* EXERCISE AIM
With pictures omitted, restate the data word for word.

* MATERIAL FOR THIS TASK
"""
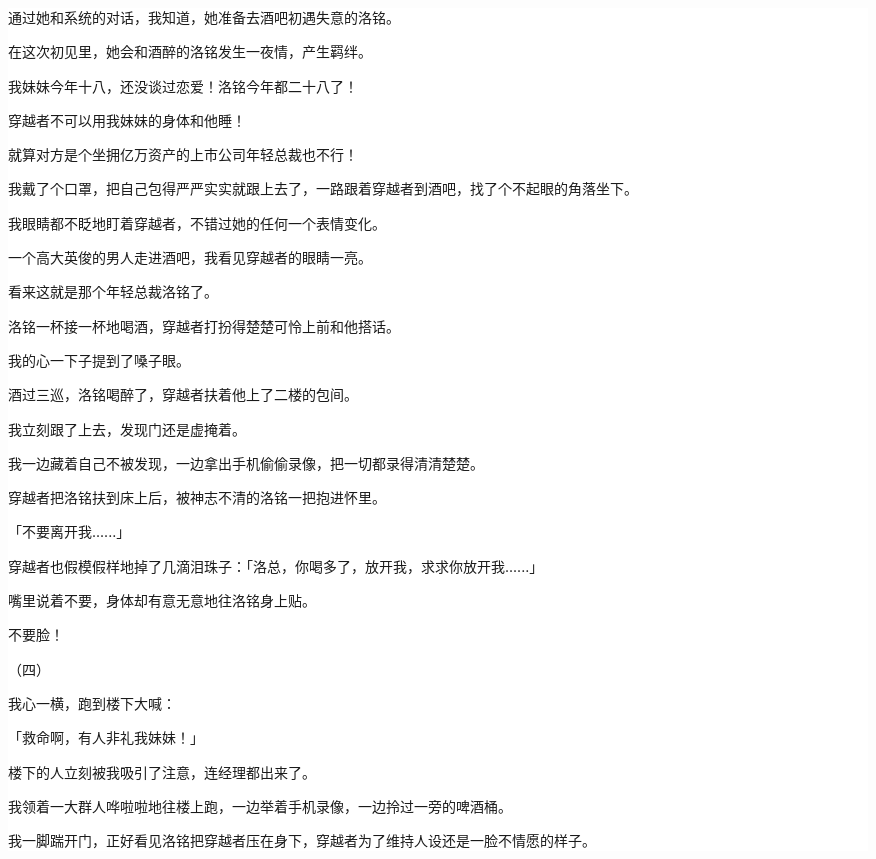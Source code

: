 通过她和系统的对话，我知道，她准备去酒吧初遇失意的洛铭。


在这次初见里，她会和酒醉的洛铭发生一夜情，产生羁绊。


我妹妹今年十八，还没谈过恋爱！洛铭今年都二十八了！


穿越者不可以用我妹妹的身体和他睡！


就算对方是个坐拥亿万资产的上市公司年轻总裁也不行！


我戴了个口罩，把自己包得严严实实就跟上去了，一路跟着穿越者到酒吧，找了个不起眼的角落坐下。


我眼睛都不眨地盯着穿越者，不错过她的任何一个表情变化。


一个高大英俊的男人走进酒吧，我看见穿越者的眼睛一亮。


看来这就是那个年轻总裁洛铭了。


洛铭一杯接一杯地喝酒，穿越者打扮得楚楚可怜上前和他搭话。


我的心一下子提到了嗓子眼。


酒过三巡，洛铭喝醉了，穿越者扶着他上了二楼的包间。


我立刻跟了上去，发现门还是虚掩着。


我一边藏着自己不被发现，一边拿出手机偷偷录像，把一切都录得清清楚楚。


穿越者把洛铭扶到床上后，被神志不清的洛铭一把抱进怀里。


「不要离开我......」


穿越者也假模假样地掉了几滴泪珠子：「洛总，你喝多了，放开我，求求你放开我......」


嘴里说着不要，身体却有意无意地往洛铭身上贴。


不要脸！


（四）


我心一横，跑到楼下大喊：


「救命啊，有人非礼我妹妹！」


楼下的人立刻被我吸引了注意，连经理都出来了。


我领着一大群人哗啦啦地往楼上跑，一边举着手机录像，一边拎过一旁的啤酒桶。


我一脚踹开门，正好看见洛铭把穿越者压在身下，穿越者为了维持人设还是一脸不情愿的样子。
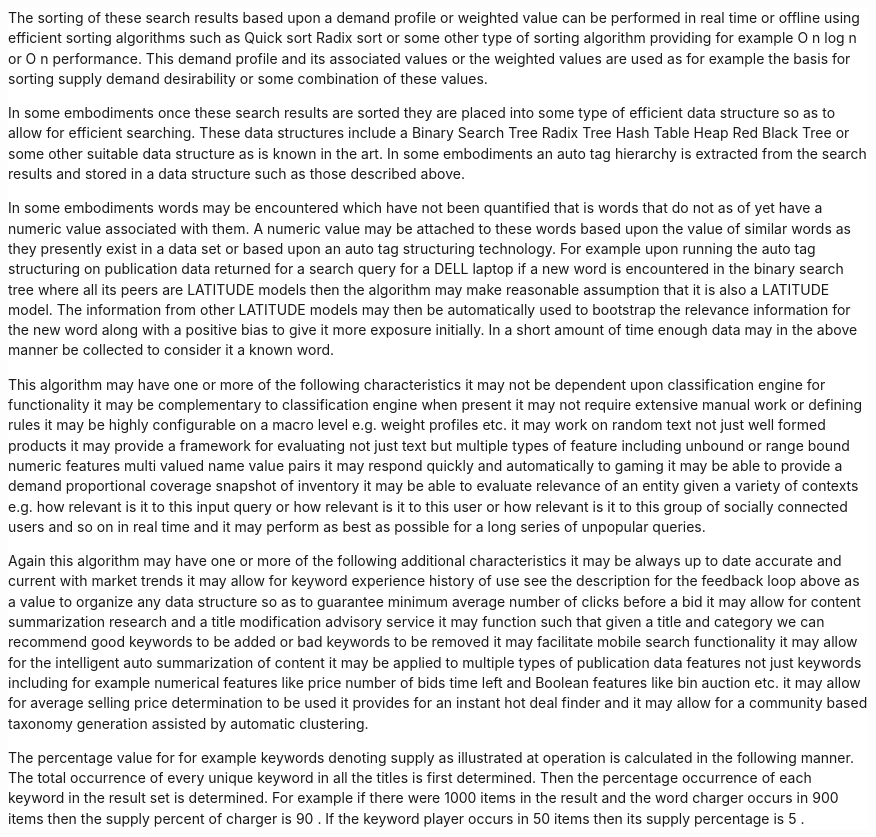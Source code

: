 The sorting of these search results based upon a demand profile or weighted value can be performed in real time or offline using efficient sorting algorithms such as Quick sort Radix sort or some other type of sorting algorithm providing for example O n log n or O n performance. This demand profile and its associated values or the weighted values are used as for example the basis for sorting supply demand desirability or some combination of these values.

In some embodiments once these search results are sorted they are placed into some type of efficient data structure so as to allow for efficient searching. These data structures include a Binary Search Tree Radix Tree Hash Table Heap Red Black Tree or some other suitable data structure as is known in the art. In some embodiments an auto tag hierarchy is extracted from the search results and stored in a data structure such as those described above.

In some embodiments words may be encountered which have not been quantified that is words that do not as of yet have a numeric value associated with them. A numeric value may be attached to these words based upon the value of similar words as they presently exist in a data set or based upon an auto tag structuring technology. For example upon running the auto tag structuring on publication data returned for a search query for a DELL laptop if a new word is encountered in the binary search tree where all its peers are LATITUDE models then the algorithm may make reasonable assumption that it is also a LATITUDE model. The information from other LATITUDE models may then be automatically used to bootstrap the relevance information for the new word along with a positive bias to give it more exposure initially. In a short amount of time enough data may in the above manner be collected to consider it a known word.

This algorithm may have one or more of the following characteristics it may not be dependent upon classification engine for functionality it may be complementary to classification engine when present it may not require extensive manual work or defining rules it may be highly configurable on a macro level e.g. weight profiles etc. it may work on random text not just well formed products it may provide a framework for evaluating not just text but multiple types of feature including unbound or range bound numeric features multi valued name value pairs it may respond quickly and automatically to gaming it may be able to provide a demand proportional coverage snapshot of inventory it may be able to evaluate relevance of an entity given a variety of contexts e.g. how relevant is it to this input query or how relevant is it to this user or how relevant is it to this group of socially connected users and so on in real time and it may perform as best as possible for a long series of unpopular queries.

Again this algorithm may have one or more of the following additional characteristics it may be always up to date accurate and current with market trends it may allow for keyword experience history of use see the description for the feedback loop above as a value to organize any data structure so as to guarantee minimum average number of clicks before a bid it may allow for content summarization research and a title modification advisory service it may function such that given a title and category we can recommend good keywords to be added or bad keywords to be removed it may facilitate mobile search functionality it may allow for the intelligent auto summarization of content it may be applied to multiple types of publication data features not just keywords including for example numerical features like price number of bids time left and Boolean features like bin auction etc. it may allow for average selling price determination to be used it provides for an instant hot deal finder and it may allow for a community based taxonomy generation assisted by automatic clustering.

The percentage value for for example keywords denoting supply as illustrated at operation is calculated in the following manner. The total occurrence of every unique keyword in all the titles is first determined. Then the percentage occurrence of each keyword in the result set is determined. For example if there were 1000 items in the result and the word charger occurs in 900 items then the supply percent of charger is 90 . If the keyword player occurs in 50 items then its supply percentage is 5 .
"""
* YOUR RESPONSE
Source code

: 通过她和系统的对话，我知道，她准备去酒吧初遇失意的洛铭。


在这次初见里，她会和酒醉的洛铭发生一夜情，产生羁绊。


我妹妹今年十八，还没谈过恋爱！洛铭今年都二十八了！


穿越者不可以用我妹妹的身体和他睡！


就算对方是个坐拥亿万资产的上市公司年轻总裁也不行！


我戴了个口罩，把自己包得严严实实就跟上去了，一路跟着穿越者到酒吧，找了个不起眼的角落坐下。


我眼睛都不眨地盯着穿越者，不错过她的任何一个表情变化。


一个高大英俊的男人走进酒吧，我看见穿越者的眼睛一亮。


看来这就是那个年轻总裁洛铭了。


洛铭一杯接一杯地喝酒，穿越者打扮得楚楚可怜上前和他搭话。


我的心一下子提到了嗓子眼。


酒过三巡，洛铭喝醉了，穿越者扶着他上了二楼的包间。


我立刻跟了上去，发现门还是虚掩着。


我一边藏着自己不被发现，一边拿出手机偷偷录像，把一切都录得清清楚楚。


穿越者把洛铭扶到床上后，被神志不清的洛铭一把抱进怀里。


「不要离开我......」


穿越者也假模假样地掉了几滴泪珠子：「洛总，你喝多了，放开我，求求你放开我......」


嘴里说着不要，身体却有意无意地往洛铭身上贴。


不要脸！


（四）


我心一横，跑到楼下大喊：


「救命啊，有人非礼我妹妹！」


楼下的人立刻被我吸引了注意，连经理都出来了。


我领着一大群人哗啦啦地往楼上跑，一边举着手机录像，一边拎过一旁的啤酒桶。


我一脚踹开门，正好看见洛铭把穿越者压在身下，穿越者为了维持人设还是一脸不情愿的样子。
Source code

: The sorting of these search results based upon a demand profile or weighted value can be performed in real time or offline using efficient sorting algorithms such as Quick sort Radix sort or some other type of sorting algorithm providing for example O n log n or O n performance. This demand profile and its associated values or the weighted values are used as for example the basis for sorting supply demand desirability or some combination of these values.

In some embodiments once these search results are sorted they are placed into some type of efficient data structure so as to allow for efficient searching. These data structures include a Binary Search Tree Radix Tree Hash Table Heap Red Black Tree or some other suitable data structure as is known in the art. In some embodiments an auto tag hierarchy is extracted from the search results and stored in a data structure such as those described above.

In some embodiments words may be encountered which have not been quantified that is words that do not as of yet have a numeric value associated with them. A numeric value may be attached to these words based upon the value of similar words as they presently exist in a data set or based upon an auto tag structuring technology. For example upon running the auto tag structuring on publication data returned for a search query for a DELL laptop if a new word is encountered in the binary search tree where all its peers are LATITUDE models then the algorithm may make reasonable assumption that it is also a LATITUDE model. The information from other LATITUDE models may then be automatically used to bootstrap the relevance information for the new word along with a positive bias to give it more exposure initially. In a short amount of time enough data may in the above manner be collected to consider it a known word.

This algorithm may have one or more of the following characteristics it may not be dependent upon classification engine for functionality it may be complementary to classification engine when present it may not require extensive manual work or defining rules it may be highly configurable on a macro level e.g. weight profiles etc. it may work on random text not just well formed products it may provide a framework for evaluating not just text but multiple types of feature including unbound or range bound numeric features multi valued name value pairs it may respond quickly and automatically to gaming it may be able to provide a demand proportional coverage snapshot of inventory it may be able to evaluate relevance of an entity given a variety of contexts e.g. how relevant is it to this input query or how relevant is it to this user or how relevant is it to this group of socially connected users and so on in real time and it may perform as best as possible for a long series of unpopular queries.

Again this algorithm may have one or more of the following additional characteristics it may be always up to date accurate and current with market trends it may allow for keyword experience history of use see the description for the feedback loop above as a value to organize any data structure so as to guarantee minimum average number of clicks before a bid it may allow for content summarization research and a title modification advisory service it may function such that given a title and category we can recommend good keywords to be added or bad keywords to be removed it may facilitate mobile search functionality it may allow for the intelligent auto summarization of content it may be applied to multiple types of publication data features not just keywords including for example numerical features like price number of bids time left and Boolean features like bin auction etc. it may allow for average selling price determination to be used it provides for an instant hot deal finder and it may allow for a community based taxonomy generation assisted by automatic clustering.

The percentage value for for example keywords denoting supply as illustrated at operation is calculated in the following manner. The total occurrence of every unique keyword in all the titles is first determined. Then the percentage occurrence of each keyword in the result set is determined. For example if there were 1000 items in the result and the word charger occurs in 900 items then the supply percent of charger is 90 . If the keyword player occurs in 50 items then its supply percentage is 5 .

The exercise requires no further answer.